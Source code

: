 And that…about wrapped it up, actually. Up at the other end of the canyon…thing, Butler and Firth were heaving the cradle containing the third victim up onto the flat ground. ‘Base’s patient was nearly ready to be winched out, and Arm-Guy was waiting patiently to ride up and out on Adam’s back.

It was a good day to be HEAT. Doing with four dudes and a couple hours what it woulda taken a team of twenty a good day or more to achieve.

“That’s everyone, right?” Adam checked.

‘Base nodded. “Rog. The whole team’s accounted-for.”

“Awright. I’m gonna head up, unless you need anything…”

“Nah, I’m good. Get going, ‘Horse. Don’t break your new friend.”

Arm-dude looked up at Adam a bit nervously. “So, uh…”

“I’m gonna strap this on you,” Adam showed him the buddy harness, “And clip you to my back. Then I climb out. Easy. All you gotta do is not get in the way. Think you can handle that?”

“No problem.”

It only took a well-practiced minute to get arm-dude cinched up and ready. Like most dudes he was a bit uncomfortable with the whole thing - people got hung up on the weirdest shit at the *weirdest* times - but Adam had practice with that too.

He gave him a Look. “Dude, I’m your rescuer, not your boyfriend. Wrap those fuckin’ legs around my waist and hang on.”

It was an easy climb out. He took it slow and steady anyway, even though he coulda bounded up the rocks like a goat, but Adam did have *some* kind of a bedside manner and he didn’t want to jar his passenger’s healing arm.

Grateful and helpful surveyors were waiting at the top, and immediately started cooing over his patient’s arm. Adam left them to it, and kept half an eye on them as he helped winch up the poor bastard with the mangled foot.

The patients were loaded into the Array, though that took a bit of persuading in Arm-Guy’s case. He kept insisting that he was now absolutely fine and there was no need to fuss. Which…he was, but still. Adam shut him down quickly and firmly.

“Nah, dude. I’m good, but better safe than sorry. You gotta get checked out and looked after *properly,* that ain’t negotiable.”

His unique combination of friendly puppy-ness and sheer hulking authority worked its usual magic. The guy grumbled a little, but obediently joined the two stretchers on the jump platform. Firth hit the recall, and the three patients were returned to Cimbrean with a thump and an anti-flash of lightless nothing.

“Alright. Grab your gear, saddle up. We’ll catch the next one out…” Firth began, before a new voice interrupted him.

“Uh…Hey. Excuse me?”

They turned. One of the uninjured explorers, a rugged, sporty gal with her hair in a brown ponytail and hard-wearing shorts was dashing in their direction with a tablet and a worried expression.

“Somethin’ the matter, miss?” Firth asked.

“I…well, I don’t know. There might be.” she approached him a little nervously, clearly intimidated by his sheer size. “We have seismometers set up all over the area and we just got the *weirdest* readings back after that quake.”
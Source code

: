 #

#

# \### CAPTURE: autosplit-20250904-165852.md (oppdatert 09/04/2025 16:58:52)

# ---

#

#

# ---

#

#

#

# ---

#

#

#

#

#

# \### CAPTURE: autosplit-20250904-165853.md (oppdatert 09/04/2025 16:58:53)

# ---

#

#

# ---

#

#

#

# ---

§ What to work on: The expected answer is each line of the records above that includes the string "after".

§ Response area:
“Nah, dude. I’m good, but better safe than sorry. You gotta get checked out and looked after *properly,* that ain’t negotiable.”
“I…well, I don’t know. There might be.” she approached him a little nervously, clearly intimidated by his sheer size. “We have seismometers set up all over the area and we just got the *weirdest* readings back after that quake.”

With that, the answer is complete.